Plaintiff also points to Defendants' handling of a 1988 shareholder proposal. In November of 1988, shareholders submitted a proposal to be voted on at GE's 1989 Annual Meeting. That proposal would have required the Board of Directors to report to shareholders the contributions to congressional candidates by GE/PAC. In December 1988, Eliza Fraser, a GE attorney, wrote to the Division of Corporation Finance of the Securities and Exchange Commission ("SEC") pursuant to Rule 14a-8(d) of the Securities Exchange Act of 1934 seeking concurrence with the Board's decision to omit the shareholder proposal from GE's proxy statement. Plaintiff claims that this is evidence of bad faith by the individual Defendants.

Plaintiff's third major point is that Defendants, as members of a "Public Responsibility Committee", have violated their fiduciary duty towards GE's shareholders. Plaintiff claims that Defendants have a duty to inquire into the propriety of corporate funding of GE/PAC's operations, but have ignored this duty. Specifically, Plaintiff alleges that Defendants have disregarded: the January 30, 1986 demand to the Board to correct abuses of GE/PAC; the operation of GE/PAC in violation of its Articles of Association; and the wasteful expenditure of corporate assets. This alleged violation of fiduciary duty is said to have resulted in a waste of corporate assets.

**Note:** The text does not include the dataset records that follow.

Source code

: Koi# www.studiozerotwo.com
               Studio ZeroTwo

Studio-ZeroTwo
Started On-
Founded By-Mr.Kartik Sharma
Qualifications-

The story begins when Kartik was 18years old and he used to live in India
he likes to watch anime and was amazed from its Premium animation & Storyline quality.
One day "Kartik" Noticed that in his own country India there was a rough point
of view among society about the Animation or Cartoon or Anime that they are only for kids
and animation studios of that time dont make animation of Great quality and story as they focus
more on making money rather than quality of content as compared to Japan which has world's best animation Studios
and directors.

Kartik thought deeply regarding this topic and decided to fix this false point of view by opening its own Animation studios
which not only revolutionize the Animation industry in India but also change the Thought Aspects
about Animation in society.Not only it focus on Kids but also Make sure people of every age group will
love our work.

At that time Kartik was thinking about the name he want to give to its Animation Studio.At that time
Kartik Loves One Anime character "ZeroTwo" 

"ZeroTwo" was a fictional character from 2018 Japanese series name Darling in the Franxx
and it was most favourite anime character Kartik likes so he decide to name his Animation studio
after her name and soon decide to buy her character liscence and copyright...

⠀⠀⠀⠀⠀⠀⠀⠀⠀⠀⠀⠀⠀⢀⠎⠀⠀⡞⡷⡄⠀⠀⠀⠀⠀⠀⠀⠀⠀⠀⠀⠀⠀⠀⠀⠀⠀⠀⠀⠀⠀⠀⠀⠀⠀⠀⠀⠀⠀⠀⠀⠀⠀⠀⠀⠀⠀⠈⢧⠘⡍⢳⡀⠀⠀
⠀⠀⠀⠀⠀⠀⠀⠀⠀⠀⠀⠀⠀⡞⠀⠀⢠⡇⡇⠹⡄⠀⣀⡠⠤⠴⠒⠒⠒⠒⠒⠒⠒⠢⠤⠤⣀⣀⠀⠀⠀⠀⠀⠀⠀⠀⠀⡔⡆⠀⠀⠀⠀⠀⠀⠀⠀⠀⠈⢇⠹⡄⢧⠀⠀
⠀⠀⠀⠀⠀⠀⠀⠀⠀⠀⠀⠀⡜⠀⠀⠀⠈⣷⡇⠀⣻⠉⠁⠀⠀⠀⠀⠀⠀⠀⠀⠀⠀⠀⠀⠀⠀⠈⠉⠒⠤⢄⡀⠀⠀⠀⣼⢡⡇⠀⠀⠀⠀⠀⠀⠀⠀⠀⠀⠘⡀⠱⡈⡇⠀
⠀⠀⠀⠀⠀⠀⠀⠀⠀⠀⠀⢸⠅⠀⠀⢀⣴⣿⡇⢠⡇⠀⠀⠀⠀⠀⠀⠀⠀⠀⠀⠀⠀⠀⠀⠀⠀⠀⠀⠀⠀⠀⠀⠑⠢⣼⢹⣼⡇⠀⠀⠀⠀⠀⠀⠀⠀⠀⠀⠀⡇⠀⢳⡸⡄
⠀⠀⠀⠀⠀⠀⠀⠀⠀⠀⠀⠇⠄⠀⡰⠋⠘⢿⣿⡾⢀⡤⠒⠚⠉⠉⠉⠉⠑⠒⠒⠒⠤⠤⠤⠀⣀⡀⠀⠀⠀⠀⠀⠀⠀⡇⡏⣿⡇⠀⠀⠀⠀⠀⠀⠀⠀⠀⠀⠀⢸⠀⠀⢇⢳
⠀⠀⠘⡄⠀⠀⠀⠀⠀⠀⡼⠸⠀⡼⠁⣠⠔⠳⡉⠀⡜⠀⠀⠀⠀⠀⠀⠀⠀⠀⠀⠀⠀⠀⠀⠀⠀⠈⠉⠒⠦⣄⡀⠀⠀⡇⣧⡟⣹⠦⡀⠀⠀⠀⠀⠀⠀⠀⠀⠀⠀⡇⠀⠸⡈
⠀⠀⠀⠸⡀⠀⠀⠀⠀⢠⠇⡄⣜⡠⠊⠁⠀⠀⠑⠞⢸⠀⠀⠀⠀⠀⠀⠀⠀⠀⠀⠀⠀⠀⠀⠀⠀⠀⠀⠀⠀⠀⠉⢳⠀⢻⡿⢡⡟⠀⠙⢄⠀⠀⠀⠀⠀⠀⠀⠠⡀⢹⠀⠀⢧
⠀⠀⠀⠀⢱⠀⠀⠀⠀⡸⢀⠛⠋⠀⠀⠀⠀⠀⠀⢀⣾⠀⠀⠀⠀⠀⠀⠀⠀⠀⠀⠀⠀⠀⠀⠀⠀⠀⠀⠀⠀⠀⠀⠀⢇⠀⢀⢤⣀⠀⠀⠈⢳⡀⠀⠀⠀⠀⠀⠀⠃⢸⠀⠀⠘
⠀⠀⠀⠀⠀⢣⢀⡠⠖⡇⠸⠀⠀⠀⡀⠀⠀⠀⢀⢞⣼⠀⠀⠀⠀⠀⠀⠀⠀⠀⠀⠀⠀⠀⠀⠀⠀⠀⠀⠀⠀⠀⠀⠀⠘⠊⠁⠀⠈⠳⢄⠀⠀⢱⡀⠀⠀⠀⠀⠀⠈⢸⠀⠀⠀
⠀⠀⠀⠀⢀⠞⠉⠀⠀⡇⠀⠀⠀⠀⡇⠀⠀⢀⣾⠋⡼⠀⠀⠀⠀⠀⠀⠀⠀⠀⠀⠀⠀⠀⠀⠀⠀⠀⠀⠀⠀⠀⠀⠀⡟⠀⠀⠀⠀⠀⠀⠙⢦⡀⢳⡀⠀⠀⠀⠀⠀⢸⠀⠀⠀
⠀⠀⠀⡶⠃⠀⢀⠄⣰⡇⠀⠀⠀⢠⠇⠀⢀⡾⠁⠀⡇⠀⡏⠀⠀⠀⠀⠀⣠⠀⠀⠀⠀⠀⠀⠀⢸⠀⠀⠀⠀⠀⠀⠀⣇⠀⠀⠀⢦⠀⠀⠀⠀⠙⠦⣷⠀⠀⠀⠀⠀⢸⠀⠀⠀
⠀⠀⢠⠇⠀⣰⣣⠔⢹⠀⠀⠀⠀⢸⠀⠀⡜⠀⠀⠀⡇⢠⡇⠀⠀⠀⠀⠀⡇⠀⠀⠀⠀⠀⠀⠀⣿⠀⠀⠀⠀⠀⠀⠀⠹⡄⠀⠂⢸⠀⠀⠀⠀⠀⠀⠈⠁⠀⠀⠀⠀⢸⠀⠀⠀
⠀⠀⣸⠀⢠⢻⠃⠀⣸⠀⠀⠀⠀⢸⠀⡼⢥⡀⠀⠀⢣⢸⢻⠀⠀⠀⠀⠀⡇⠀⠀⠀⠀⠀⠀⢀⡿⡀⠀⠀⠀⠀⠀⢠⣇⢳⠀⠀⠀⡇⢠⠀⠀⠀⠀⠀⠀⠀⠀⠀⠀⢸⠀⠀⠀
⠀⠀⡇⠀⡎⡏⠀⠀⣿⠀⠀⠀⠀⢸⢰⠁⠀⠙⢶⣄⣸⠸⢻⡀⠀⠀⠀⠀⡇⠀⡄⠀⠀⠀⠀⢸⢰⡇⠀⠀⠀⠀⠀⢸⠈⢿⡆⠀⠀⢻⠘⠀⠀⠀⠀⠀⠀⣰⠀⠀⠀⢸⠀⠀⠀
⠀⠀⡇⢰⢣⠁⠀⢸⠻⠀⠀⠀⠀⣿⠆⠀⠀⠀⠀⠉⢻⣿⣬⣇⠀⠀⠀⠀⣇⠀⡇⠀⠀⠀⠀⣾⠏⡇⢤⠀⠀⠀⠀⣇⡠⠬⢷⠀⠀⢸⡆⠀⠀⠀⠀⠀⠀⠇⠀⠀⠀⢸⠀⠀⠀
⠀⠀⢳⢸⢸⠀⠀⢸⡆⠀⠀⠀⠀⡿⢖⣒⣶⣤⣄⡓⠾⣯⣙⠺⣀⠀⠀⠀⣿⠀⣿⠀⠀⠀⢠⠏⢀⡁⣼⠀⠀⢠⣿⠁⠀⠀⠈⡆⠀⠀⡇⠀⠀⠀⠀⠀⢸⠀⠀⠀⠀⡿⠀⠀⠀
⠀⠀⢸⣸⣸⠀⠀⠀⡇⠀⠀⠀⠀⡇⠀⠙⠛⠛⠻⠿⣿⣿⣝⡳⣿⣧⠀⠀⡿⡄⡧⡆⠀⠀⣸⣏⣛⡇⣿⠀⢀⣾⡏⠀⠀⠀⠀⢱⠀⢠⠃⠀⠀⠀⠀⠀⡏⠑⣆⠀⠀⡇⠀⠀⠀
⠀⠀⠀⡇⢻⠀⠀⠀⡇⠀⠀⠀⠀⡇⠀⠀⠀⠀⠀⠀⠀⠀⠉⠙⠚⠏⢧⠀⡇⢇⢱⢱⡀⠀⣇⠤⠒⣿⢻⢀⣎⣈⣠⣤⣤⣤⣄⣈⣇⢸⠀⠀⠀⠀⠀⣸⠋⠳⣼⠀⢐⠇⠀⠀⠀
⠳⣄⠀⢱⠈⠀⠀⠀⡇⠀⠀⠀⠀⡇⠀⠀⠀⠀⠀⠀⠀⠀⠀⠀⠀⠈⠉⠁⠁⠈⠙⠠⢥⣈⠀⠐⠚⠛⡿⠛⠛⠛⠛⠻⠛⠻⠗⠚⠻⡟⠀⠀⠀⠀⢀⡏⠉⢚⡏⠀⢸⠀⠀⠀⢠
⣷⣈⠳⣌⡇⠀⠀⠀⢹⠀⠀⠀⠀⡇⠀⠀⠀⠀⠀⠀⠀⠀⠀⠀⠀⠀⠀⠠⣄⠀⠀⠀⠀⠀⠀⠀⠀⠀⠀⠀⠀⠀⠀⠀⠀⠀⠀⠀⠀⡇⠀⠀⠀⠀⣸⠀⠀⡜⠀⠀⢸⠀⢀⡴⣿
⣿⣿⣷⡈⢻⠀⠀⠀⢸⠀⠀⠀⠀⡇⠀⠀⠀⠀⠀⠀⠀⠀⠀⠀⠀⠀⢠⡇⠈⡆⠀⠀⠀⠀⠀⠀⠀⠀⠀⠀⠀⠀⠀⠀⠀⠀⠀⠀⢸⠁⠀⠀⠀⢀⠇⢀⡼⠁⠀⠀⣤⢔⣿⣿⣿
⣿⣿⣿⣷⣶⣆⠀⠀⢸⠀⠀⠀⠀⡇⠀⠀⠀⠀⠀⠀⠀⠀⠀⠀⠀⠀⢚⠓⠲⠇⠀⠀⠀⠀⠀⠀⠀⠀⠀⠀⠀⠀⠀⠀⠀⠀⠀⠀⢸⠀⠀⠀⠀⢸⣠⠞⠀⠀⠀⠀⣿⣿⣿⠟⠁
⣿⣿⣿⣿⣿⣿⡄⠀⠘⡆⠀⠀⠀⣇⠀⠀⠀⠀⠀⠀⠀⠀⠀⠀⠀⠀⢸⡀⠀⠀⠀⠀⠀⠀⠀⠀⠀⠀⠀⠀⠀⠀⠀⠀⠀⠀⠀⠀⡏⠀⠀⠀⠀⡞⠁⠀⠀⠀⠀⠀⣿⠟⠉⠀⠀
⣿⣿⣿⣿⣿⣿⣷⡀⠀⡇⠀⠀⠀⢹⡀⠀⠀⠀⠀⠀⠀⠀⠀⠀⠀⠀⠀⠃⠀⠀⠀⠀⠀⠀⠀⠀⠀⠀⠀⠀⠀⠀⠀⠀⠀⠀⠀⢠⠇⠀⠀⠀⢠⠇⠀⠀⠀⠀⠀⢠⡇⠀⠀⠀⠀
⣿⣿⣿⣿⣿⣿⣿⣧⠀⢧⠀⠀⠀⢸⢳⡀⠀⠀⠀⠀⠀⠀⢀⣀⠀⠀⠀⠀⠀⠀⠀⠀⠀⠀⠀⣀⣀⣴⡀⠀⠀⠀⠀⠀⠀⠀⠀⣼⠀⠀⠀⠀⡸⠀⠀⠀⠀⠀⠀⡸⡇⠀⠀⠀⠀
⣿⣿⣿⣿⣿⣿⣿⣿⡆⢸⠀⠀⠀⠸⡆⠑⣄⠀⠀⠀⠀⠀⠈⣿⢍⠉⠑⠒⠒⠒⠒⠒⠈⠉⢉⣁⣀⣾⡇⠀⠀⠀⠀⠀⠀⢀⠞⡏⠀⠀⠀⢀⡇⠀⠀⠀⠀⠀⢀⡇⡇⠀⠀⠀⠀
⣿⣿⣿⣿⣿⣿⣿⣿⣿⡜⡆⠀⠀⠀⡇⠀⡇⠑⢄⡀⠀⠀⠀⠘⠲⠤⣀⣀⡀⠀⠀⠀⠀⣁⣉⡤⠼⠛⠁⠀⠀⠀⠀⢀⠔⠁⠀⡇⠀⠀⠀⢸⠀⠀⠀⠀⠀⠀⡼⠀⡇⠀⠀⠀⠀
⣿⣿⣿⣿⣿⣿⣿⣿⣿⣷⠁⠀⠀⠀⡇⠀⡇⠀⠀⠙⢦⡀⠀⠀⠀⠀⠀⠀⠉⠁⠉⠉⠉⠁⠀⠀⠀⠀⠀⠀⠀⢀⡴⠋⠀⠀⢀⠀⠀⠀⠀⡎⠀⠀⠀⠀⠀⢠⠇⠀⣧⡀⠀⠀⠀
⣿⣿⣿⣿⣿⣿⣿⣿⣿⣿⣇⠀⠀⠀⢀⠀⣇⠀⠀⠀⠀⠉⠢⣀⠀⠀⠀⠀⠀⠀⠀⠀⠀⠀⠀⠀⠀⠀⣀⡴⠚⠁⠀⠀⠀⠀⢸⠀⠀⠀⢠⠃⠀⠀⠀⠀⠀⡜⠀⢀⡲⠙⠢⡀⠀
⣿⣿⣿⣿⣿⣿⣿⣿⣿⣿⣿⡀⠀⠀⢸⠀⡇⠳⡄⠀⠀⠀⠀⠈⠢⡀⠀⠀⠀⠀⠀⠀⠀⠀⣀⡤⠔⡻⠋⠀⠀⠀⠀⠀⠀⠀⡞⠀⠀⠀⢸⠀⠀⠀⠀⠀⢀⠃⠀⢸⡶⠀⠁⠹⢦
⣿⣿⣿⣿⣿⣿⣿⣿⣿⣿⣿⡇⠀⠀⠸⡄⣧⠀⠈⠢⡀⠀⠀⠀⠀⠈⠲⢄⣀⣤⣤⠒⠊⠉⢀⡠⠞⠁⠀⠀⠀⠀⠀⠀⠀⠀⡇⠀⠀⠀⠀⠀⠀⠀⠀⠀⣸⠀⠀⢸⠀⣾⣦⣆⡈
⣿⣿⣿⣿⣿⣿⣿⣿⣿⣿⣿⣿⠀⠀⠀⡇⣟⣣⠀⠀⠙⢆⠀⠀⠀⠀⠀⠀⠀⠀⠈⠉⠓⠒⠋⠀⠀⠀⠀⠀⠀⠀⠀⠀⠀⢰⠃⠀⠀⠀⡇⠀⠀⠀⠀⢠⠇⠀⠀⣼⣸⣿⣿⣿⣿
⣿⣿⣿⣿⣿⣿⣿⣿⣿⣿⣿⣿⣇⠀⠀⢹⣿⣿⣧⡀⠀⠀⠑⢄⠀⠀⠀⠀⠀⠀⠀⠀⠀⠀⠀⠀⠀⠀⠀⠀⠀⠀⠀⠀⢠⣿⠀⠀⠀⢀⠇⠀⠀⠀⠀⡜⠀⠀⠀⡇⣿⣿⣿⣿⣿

Finally, Plaintiff challenges the expenditure of corporate funds, allegedly in violation of GE/PAC's Articles of Association and the Internal Revenue Code, as constituting an improper use and a waste of corporate assets. The administrative expenses of political action committees are not deductible under the Internal Revenue Code. However, Plaintiff claims that GE has treated certain expenses as ordinary business expenses in violation of § 162(e)(2) of the Internal Revenue Code (1992). Plaintiff contends that Defendants should not be able to claim benefit arising from this alleged illegal behavior or from the alleged violations of the Articles of Association.

Plaintiff's first claim in his amended complaint seeks damages resulting from Defendants' policy of "influence-buying." The second, third, and fourth5 claims seek relief from Defendants actions surrounding the 1988 shareholder resolution. The fifth claim seeks damages resulting from the alleged negligence and recklessness of Defendants in wasting corporate assets by supporting GE/PAC, which has contributed to the...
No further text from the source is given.